[Records]
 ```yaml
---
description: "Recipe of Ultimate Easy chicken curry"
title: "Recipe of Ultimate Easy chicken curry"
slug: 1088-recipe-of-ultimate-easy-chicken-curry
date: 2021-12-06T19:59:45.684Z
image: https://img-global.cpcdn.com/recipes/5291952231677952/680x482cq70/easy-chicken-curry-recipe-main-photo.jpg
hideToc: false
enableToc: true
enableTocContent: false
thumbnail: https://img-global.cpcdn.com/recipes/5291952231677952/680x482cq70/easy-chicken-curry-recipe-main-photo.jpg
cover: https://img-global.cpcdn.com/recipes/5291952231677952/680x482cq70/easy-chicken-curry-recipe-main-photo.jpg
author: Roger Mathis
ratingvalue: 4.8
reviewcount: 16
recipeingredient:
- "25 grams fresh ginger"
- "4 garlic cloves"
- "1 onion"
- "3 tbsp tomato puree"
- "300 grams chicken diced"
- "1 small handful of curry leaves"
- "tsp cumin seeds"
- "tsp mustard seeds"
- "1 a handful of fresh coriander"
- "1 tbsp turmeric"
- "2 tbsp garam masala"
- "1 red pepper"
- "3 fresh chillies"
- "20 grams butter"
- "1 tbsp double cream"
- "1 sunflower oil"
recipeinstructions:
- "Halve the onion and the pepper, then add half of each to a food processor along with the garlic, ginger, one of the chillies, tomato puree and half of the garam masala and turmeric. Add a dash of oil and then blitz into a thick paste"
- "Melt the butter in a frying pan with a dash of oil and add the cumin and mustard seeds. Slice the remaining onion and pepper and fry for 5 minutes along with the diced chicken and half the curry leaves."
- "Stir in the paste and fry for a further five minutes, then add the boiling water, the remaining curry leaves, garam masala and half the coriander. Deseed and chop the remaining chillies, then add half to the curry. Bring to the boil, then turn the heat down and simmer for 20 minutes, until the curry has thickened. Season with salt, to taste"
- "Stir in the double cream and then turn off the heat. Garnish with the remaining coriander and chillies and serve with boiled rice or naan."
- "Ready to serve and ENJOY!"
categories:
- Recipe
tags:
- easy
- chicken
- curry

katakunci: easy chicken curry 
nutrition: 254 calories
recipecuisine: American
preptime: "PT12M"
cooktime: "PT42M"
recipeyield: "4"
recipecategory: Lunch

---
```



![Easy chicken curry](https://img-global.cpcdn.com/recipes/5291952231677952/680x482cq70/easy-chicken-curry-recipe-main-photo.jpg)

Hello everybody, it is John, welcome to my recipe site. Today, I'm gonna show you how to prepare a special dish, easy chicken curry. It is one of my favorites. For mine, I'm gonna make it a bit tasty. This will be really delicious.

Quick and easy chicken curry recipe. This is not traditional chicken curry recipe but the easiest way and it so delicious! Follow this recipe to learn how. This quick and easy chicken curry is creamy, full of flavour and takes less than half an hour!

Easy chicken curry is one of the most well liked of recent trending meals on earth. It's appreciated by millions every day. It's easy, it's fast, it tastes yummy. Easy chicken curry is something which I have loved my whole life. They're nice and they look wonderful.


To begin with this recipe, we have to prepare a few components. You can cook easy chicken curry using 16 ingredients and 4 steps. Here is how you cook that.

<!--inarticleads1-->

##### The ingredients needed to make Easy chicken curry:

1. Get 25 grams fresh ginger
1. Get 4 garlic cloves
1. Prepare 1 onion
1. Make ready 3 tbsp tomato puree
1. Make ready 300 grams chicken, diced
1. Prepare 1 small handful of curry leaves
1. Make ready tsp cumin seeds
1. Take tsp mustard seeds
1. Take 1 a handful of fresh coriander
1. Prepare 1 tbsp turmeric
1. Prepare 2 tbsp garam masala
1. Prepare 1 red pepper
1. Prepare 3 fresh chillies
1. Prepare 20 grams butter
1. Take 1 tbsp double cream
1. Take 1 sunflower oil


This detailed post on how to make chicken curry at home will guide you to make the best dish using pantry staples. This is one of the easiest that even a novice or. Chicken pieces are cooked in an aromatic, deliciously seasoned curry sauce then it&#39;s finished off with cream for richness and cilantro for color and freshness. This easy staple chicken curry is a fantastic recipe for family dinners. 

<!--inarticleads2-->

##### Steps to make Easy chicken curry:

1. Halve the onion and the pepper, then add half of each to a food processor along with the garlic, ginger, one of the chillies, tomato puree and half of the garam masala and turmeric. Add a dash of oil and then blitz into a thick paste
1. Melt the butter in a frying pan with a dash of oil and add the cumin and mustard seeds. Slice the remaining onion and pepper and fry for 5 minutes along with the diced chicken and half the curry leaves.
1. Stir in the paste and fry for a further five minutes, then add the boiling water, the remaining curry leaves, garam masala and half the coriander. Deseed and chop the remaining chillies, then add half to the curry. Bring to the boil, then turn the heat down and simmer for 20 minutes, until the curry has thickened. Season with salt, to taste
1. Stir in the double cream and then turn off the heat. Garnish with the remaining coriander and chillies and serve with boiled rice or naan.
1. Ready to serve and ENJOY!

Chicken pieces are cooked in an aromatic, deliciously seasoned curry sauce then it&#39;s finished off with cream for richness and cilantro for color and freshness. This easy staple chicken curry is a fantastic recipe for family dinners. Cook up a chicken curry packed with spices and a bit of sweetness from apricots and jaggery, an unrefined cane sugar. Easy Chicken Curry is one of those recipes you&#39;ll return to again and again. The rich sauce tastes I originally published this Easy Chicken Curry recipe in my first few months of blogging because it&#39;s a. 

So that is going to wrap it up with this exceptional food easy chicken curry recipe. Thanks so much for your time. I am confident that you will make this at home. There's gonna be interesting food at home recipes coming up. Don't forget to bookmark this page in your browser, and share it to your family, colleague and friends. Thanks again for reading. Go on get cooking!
[/Records]
* [Task statement]
Return only those lines of the records that contain the string "recipes".

* [Task answer]
image: https://img-global.cpcdn.com/recipes/5291952231677952/680x482cq70/easy-chicken-curry-recipe-main-photo.jpg
thumbnail: https://img-global.cpcdn.com/recipes/5291952231677952/680x482cq70/easy-chicken-curry-recipe-main-photo.jpg
cover: https://img-global.cpcdn.com/recipes/5291952231677952/680x482cq70/easy-chicken-curry-recipe-main-photo.jpg
![Easy chicken curry](https://img-global.cpcdn.com/recipes/5291952231677952/680x482cq70/easy-chicken-curry-recipe-main-photo.jpg)
Chicken pieces are cooked in an aromatic, deliciously seasoned curry sauce then it&#39;s finished off with cream for richness and cilantro for color and freshness. This easy staple chicken curry is a fantastic recipe for family dinners. Cook up a chicken curry packed with spices and a bit of sweetness from apricots and jaggery, an unrefined cane sugar. Easy Chicken Curry is one of those recipes you&#39;ll return to again and again. The rich sauce tastes I originally published this Easy Chicken Curry recipe in my first few months of blogging because it&#39;s a. 
So that is going to wrap it up with this exceptional food easy chicken curry recipe. Thanks so much for your time. I am confident that you will make this at home. There's gonna be interesting food at home recipes coming up. Don't forget to bookmark this page in your browser, and share it to your family, colleague and friends. Thanks again for reading. Go on get cooking!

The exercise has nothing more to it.